(ASSIGNMENT): Every line of the records below from the line with "- [Diari di lavoro](4_Diari)" up to and including the line with "Payfast provides a" must be reproduced exactly, and no line outside that range.

Stored dataset items

****************

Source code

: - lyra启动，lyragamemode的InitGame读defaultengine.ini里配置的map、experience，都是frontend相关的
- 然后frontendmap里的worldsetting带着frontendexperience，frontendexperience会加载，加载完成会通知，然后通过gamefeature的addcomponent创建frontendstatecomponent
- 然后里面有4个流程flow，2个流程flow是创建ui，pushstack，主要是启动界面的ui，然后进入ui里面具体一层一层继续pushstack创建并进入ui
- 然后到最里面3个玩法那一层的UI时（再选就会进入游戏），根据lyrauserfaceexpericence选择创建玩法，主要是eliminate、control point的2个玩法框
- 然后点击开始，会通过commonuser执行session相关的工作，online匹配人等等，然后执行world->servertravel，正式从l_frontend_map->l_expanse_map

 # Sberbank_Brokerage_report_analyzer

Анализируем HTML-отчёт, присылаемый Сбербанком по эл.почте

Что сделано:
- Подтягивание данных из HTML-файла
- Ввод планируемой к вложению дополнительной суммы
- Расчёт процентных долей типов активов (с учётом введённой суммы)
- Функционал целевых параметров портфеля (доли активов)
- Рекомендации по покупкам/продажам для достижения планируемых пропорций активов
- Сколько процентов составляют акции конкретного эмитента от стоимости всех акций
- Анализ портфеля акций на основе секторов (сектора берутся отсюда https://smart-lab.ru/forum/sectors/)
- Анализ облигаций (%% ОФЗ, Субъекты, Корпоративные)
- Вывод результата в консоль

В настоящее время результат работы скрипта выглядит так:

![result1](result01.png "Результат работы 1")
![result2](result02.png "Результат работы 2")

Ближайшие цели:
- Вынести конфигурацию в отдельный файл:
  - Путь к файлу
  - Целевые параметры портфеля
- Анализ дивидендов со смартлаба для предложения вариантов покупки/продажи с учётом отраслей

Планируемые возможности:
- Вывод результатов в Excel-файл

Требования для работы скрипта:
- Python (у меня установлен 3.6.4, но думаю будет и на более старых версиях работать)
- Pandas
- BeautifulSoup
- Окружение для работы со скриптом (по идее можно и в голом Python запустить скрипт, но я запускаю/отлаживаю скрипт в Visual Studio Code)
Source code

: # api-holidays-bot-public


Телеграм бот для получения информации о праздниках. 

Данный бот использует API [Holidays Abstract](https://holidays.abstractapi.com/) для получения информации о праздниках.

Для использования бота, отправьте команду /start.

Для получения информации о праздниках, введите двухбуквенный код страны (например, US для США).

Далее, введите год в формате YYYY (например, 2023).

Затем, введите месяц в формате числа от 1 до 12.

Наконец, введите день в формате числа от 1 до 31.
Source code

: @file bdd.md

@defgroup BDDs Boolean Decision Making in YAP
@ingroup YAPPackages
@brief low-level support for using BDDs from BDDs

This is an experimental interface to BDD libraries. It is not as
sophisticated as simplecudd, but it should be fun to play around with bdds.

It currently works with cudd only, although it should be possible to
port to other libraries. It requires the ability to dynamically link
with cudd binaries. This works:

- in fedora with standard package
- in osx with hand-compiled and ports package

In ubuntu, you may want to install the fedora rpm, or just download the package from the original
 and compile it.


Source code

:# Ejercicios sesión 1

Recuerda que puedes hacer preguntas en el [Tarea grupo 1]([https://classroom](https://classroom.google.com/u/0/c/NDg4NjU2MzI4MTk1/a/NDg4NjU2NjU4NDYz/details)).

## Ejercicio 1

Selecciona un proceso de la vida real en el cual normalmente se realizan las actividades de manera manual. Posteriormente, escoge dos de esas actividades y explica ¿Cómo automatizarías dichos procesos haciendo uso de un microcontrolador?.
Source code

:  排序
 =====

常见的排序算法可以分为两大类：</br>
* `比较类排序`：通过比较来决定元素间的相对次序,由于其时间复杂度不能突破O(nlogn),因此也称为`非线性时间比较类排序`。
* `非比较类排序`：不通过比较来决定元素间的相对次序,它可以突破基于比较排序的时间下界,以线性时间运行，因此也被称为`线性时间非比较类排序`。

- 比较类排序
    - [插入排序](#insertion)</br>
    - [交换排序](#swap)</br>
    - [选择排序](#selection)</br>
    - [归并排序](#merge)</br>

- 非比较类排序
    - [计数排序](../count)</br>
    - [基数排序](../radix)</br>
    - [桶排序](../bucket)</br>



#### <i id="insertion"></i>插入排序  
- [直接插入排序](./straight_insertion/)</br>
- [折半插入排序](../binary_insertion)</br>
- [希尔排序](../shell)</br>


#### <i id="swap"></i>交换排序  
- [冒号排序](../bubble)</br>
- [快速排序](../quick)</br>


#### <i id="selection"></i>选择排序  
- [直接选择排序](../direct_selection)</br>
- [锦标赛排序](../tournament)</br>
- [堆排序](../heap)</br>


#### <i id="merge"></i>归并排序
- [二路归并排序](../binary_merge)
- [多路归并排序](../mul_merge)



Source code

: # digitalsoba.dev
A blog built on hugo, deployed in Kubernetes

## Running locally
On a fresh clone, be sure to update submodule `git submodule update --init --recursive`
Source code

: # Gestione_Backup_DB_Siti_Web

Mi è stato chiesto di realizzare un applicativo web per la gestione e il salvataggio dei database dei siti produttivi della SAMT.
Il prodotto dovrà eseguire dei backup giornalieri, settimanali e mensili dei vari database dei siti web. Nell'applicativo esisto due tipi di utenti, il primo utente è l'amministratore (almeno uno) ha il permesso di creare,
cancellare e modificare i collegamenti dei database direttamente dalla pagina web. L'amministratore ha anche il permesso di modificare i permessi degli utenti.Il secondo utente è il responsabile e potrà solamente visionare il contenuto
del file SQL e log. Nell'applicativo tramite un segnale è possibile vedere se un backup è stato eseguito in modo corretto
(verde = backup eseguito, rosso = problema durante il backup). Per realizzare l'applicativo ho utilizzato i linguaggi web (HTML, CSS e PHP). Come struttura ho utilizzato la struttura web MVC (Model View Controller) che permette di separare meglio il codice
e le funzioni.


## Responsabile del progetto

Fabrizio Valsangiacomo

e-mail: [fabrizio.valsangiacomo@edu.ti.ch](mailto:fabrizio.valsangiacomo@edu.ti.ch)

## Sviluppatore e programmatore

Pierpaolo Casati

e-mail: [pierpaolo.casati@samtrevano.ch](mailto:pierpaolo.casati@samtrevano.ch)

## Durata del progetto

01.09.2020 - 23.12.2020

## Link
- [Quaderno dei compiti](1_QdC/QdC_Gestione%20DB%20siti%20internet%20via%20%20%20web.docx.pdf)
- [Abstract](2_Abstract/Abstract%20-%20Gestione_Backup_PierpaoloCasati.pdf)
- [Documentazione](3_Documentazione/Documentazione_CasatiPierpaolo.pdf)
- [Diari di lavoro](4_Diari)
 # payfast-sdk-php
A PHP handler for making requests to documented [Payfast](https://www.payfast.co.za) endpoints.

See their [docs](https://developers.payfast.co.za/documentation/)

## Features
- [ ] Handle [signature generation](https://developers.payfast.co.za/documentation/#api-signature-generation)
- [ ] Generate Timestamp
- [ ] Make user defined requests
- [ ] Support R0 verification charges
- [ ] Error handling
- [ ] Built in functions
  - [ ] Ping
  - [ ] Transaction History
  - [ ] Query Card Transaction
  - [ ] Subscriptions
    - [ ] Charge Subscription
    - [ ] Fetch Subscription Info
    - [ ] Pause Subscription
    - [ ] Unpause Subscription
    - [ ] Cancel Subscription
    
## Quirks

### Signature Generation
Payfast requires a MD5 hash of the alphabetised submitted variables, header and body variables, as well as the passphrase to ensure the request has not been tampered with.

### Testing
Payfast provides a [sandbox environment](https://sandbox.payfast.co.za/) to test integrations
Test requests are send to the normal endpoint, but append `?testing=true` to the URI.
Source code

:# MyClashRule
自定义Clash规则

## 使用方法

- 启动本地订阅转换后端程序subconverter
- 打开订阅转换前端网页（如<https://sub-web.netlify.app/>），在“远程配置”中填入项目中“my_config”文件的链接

****************

(RESPONSE AREA):
- [Diari di lavoro](4_Diari)
 # payfast-sdk-php
A PHP handler for making requests to documented [Payfast](https://www.payfast.co.za) endpoints.

See their [docs](https://developers.payfast.co.za/documentation/)

## Features
- [ ] Handle [signature generation](https://developers.payfast.co.za/documentation/#api-signature-generation)
- [ ] Generate Timestamp
- [ ] Make user defined requests
- [ ] Support R0 verification charges
- [ ] Error handling
- [ ] Built in functions
  - [ ] Ping
  - [ ] Transaction History
  - [ ] Query Card Transaction
  - [ ] Subscriptions
    - [ ] Charge Subscription
    - [ ] Fetch Subscription Info
    - [ ] Pause Subscription
    - [ ] Unpause Subscription
    - [ ] Cancel Subscription
    
## Quirks

### Signature Generation
Payfast requires a MD5 hash of the alphabetised submitted variables, header and body variables, as well as the passphrase to ensure the request has not been tampered with.

### Testing
Payfast provides a [sandbox environment](https://sandbox.payfast.co.za/) to test integrations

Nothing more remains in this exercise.